Problem statement:
Retype the listing below, keeping every line the same.
+-------+
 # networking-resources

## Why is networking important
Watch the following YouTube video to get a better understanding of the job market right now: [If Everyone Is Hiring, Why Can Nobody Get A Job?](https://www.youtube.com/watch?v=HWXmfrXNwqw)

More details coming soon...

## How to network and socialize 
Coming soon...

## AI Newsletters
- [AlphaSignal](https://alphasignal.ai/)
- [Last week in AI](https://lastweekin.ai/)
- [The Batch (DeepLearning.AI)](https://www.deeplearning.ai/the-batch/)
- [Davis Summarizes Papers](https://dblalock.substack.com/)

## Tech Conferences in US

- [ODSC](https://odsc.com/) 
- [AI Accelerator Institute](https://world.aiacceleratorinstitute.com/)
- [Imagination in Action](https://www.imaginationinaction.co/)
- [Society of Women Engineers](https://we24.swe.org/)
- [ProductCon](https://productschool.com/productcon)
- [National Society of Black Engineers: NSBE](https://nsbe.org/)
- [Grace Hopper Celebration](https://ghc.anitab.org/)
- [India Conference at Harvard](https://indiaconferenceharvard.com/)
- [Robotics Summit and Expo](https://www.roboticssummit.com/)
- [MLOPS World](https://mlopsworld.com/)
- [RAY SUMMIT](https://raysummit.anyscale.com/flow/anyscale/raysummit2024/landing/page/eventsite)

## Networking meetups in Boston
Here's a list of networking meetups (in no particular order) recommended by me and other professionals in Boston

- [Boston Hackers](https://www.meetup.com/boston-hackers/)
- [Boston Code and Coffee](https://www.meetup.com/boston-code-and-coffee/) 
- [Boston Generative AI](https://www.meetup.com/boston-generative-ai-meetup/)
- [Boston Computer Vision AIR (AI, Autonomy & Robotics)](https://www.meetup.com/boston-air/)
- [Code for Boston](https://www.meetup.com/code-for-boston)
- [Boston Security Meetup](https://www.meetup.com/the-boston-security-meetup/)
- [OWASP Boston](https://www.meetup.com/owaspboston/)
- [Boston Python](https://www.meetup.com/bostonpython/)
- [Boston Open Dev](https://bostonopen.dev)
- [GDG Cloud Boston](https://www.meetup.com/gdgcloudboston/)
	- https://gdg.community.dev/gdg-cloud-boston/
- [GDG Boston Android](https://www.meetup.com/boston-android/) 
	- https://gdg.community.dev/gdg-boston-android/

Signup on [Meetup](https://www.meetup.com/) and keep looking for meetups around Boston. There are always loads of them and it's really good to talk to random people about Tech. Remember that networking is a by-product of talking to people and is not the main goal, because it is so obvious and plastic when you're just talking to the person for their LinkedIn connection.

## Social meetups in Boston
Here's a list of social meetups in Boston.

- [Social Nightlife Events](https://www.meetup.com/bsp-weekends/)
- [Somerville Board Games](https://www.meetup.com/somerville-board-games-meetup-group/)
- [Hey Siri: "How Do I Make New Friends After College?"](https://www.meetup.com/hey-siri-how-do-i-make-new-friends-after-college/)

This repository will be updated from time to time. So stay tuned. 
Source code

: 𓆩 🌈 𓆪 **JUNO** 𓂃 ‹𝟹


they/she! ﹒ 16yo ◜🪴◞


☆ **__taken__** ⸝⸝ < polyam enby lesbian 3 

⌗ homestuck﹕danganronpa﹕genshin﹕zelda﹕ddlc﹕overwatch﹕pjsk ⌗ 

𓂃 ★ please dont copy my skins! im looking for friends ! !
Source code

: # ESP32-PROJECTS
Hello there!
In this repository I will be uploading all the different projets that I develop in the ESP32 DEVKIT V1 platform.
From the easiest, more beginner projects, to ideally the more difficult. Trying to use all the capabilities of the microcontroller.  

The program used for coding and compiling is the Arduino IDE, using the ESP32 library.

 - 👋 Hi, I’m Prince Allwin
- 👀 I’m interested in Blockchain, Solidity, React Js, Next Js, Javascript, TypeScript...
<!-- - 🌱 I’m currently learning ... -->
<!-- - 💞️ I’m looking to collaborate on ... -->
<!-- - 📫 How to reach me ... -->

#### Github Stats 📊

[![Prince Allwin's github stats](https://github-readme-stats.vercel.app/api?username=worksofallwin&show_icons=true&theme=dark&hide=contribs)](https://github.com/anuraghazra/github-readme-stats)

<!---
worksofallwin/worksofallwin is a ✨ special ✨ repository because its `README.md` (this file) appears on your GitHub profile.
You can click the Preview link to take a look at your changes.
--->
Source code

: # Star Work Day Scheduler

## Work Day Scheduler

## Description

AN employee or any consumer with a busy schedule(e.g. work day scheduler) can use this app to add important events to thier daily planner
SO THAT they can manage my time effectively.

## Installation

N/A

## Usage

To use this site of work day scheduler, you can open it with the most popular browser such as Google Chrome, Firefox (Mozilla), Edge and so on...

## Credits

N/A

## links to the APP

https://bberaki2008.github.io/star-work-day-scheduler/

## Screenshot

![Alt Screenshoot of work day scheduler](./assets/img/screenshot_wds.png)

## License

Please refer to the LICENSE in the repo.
+-------+
Solution below:
 # networking-resources

## Why is networking important
Watch the following YouTube video to get a better understanding of the job market right now: [If Everyone Is Hiring, Why Can Nobody Get A Job?](https://www.youtube.com/watch?v=HWXmfrXNwqw)

More details coming soon...

## How to network and socialize 
Coming soon...

## AI Newsletters
- [AlphaSignal](https://alphasignal.ai/)
- [Last week in AI](https://lastweekin.ai/)
- [The Batch (DeepLearning.AI)](https://www.deeplearning.ai/the-batch/)
- [Davis Summarizes Papers](https://dblalock.substack.com/)

## Tech Conferences in US

- [ODSC](https://odsc.com/) 
- [AI Accelerator Institute](https://world.aiacceleratorinstitute.com/)
- [Imagination in Action](https://www.imaginationinaction.co/)
- [Society of Women Engineers](https://we24.swe.org/)
- [ProductCon](https://productschool.com/productcon)
- [National Society of Black Engineers: NSBE](https://nsbe.org/)
- [Grace Hopper Celebration](https://ghc.anitab.org/)
- [India Conference at Harvard](https://indiaconferenceharvard.com/)
- [Robotics Summit and Expo](https://www.roboticssummit.com/)
- [MLOPS World](https://mlopsworld.com/)
- [RAY SUMMIT](https://raysummit.anyscale.com/flow/anyscale/raysummit2024/landing/page/eventsite)

## Networking meetups in Boston
Here's a list of networking meetups (in no particular order) recommended by me and other professionals in Boston

- [Boston Hackers](https://www.meetup.com/boston-hackers/)
- [Boston Code and Coffee](https://www.meetup.com/boston-code-and-coffee/) 
- [Boston Generative AI](https://www.meetup.com/boston-generative-ai-meetup/)
- [Boston Computer Vision AIR (AI, Autonomy & Robotics)](https://www.meetup.com/boston-air/)
- [Code for Boston](https://www.meetup.com/code-for-boston)
- [Boston Security Meetup](https://www.meetup.com/the-boston-security-meetup/)
- [OWASP Boston](https://www.meetup.com/owaspboston/)
- [Boston Python](https://www.meetup.com/bostonpython/)
- [Boston Open Dev](https://bostonopen.dev)
- [GDG Cloud Boston](https://www.meetup.com/gdgcloudboston/)
	- https://gdg.community.dev/gdg-cloud-boston/
- [GDG Boston Android](https://www.meetup.com/boston-android/) 
	- https://gdg.community.dev/gdg-boston-android/

Signup on [Meetup](https://www.meetup.com/) and keep looking for meetups around Boston. There are always loads of them and it's really good to talk to random people about Tech. Remember that networking is a by-product of talking to people and is not the main goal, because it is so obvious and plastic when you're just talking to the person for their LinkedIn connection.

## Social meetups in Boston
Here's a list of social meetups in Boston.

- [Social Nightlife Events](https://www.meetup.com/bsp-weekends/)
- [Somerville Board Games](https://www.meetup.com/somerville-board-games-meetup-group/)
- [Hey Siri: "How Do I Make New Friends After College?"](https://www.meetup.com/hey-siri-how-do-i-make-new-friends-after-college/)

This repository will be updated from time to time. So stay tuned. 
Source code

: 𓆩 🌈 𓆪 **JUNO** 𓂃 ‹𝟹


they/she! ﹒ 16yo ◜🪴◞


☆ **__taken__** ⸝⸝ < polyam enby lesbian 3 

⌗ homestuck﹕danganronpa﹕genshin﹕zelda﹕ddlc﹕overwatch﹕pjsk ⌗ 

𓂃 ★ please dont copy my skins! im looking for friends ! !
Source code

: # ESP32-PROJECTS
Hello there!
In this repository I will be uploading all the different projets that I develop in the ESP32 DEVKIT V1 platform.
From the easiest, more beginner projects, to ideally the more difficult. Trying to use all the capabilities of the microcontroller.  

The program used for coding and compiling is the Arduino IDE, using the ESP32 library.

 - 👋 Hi, I’m Prince Allwin
- 👀 I’m interested in Blockchain, Solidity, React Js, Next Js, Javascript, TypeScript...
<!-- - 🌱 I’m currently learning ... -->
<!-- - 💞️ I’m looking to collaborate on ... -->
<!-- - 📫 How to reach me ... -->

#### Github Stats 📊

[![Prince Allwin's github stats](https://github-readme-stats.vercel.app/api?username=worksofallwin&show_icons=true&theme=dark&hide=contribs)](https://github.com/anuraghazra/github-readme-stats)

<!---
worksofallwin/worksofallwin is a ✨ special ✨ repository because its `README.md` (this file) appears on your GitHub profile.
You can click the Preview link to take a look at your changes.
--->
Source code

: # Star Work Day Scheduler

## Work Day Scheduler

## Description

AN employee or any consumer with a busy schedule(e.g. work day scheduler) can use this app to add important events to thier daily planner
SO THAT they can manage my time effectively.

## Installation

N/A

## Usage

To use this site of work day scheduler, you can open it with the most popular browser such as Google Chrome, Firefox (Mozilla), Edge and so on...

## Credits

N/A

## links to the APP

https://bberaki2008.github.io/star-work-day-scheduler/

## Screenshot

![Alt Screenshoot of work day scheduler](./assets/img/screenshot_wds.png)

## License

Please refer to the LICENSE in the repo.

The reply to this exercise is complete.